For ten years Ryan Stadler had a job he didn’t love. Despite having grown up around artists and earning an art degree himself, he was advised that there was no money in the arts so he steered clear. Then he turned thirty. With a wife, a growing family, and a midlife crisis, Ryan’s dreams were filled with the desire to create instead of to acquire new cars and bigger houses.
Ryan left his job as a Master Painter and woodworker and picked up a camera, every camera. These days, he is a successful artist and truth seeker in the form of a documentarian photographer.
“Since that crisis or awakening or whatever you wanna call it, I’ve been learning and growing and striving. I’m not really sure of my destination, but I just want to capture the journey in an honest and captivating way.” – Ryan Stadler
“I’m striving to live my whole life with a camera at my side (be it an iPhone, 35mm film camera, polaroid, or the latest and greatest digital) taking photos of whatever inspires me or crosses my path. If friends or clients have me along for even a brief part of their lives, I want to document it, too.” – Ryan Stadler
“I desire to observe not dictate. I don’t want to inject too much of myself into who or what I’m photographing because I fear it will take away some of the authenticity of it. I hope my clients barely notice me, to be honest. I hope they wonder if I even took any good photos and upon receiving them are amazed at how real and matter of fact they seem.” -Ryan Stadler
This intimate family session features Ryan’s longtime friends, the Doris. Roee and Gretchen Dori met in New York City and started a small home furnishing business together. Eventually juggling business and children turned into a challenge solved by moving close to Gretchen’s family outside of Minneapolis. Roee settled into work as a wedding photographer where he worked with Ryan for several years. Recently, Gretchen received a job offer in Sweden which was closer to Roee’s family in his native Israel. Before the big overseas move, Gretchen and Roee asked Ryan to document their midwestern life.

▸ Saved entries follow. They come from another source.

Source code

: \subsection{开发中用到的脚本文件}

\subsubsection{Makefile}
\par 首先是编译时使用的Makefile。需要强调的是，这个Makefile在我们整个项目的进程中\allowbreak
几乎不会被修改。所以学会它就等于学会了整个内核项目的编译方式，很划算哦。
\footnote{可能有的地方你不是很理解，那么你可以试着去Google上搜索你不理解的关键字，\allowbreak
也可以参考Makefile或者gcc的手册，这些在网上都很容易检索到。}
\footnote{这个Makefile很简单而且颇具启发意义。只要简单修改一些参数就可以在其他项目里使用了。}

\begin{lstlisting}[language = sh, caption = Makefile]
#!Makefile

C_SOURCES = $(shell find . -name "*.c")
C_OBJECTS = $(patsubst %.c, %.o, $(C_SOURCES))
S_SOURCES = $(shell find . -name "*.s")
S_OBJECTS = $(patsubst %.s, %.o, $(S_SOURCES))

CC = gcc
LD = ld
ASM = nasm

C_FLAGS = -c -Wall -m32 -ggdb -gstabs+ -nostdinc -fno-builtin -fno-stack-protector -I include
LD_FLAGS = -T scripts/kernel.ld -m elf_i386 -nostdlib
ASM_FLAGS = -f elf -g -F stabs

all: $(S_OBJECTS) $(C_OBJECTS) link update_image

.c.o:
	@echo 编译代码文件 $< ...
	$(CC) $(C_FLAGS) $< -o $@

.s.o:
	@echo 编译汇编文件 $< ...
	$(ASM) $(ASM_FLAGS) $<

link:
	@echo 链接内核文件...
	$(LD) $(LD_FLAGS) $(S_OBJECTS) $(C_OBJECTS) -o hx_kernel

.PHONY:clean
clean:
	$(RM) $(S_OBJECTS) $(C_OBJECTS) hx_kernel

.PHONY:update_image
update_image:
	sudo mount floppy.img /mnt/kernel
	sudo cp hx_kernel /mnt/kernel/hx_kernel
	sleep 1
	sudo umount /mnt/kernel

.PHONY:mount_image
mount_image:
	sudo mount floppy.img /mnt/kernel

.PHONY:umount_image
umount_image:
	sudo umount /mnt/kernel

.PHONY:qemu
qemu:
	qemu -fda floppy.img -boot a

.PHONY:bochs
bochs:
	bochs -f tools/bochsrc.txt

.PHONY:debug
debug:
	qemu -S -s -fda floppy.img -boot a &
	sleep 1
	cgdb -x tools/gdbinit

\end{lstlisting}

Roee described the collection of images by Ryan as “exceptional” and “a treasured memoir from our life at that time.” Certainly, Ryan captured the details of their home, neighborhood and connections with the keen eye of an engaged and sensitive onlooker.
While Ryan has established a new career as an artist, he is also running a business that puts food on the table for his family of five. He knows what he likes to shoot but he doesn’t let that get in the way of listening to what his clients want. Sometimes they want that shot for the grandparents or the holiday card and Ryan has embraced the opportunity to challenge himself to meet his client’s needs. He has come to understand that there are “great photos to be made in the midst of these requests”. He embraces these opportunities to master another aspect of his craft.
“Putting work out there you want to keep doing is really important on the front end. Having a good conversation with clients ahead of time helps set the right expectations…help them see and get excited to be themselves during your session. Being accommodating during the session and feeling the freedom and challenge to create in a new way will help serve your clients and get you more work in the future.” – Ryan Stadler
Ryan Stadler took the risk to follow his heart and make a career of it. Don’t we all wish we were so bold? Now he’s free to create and deliver these unvarnished and down-to-earth memories for the rest of us. It’s a win-win.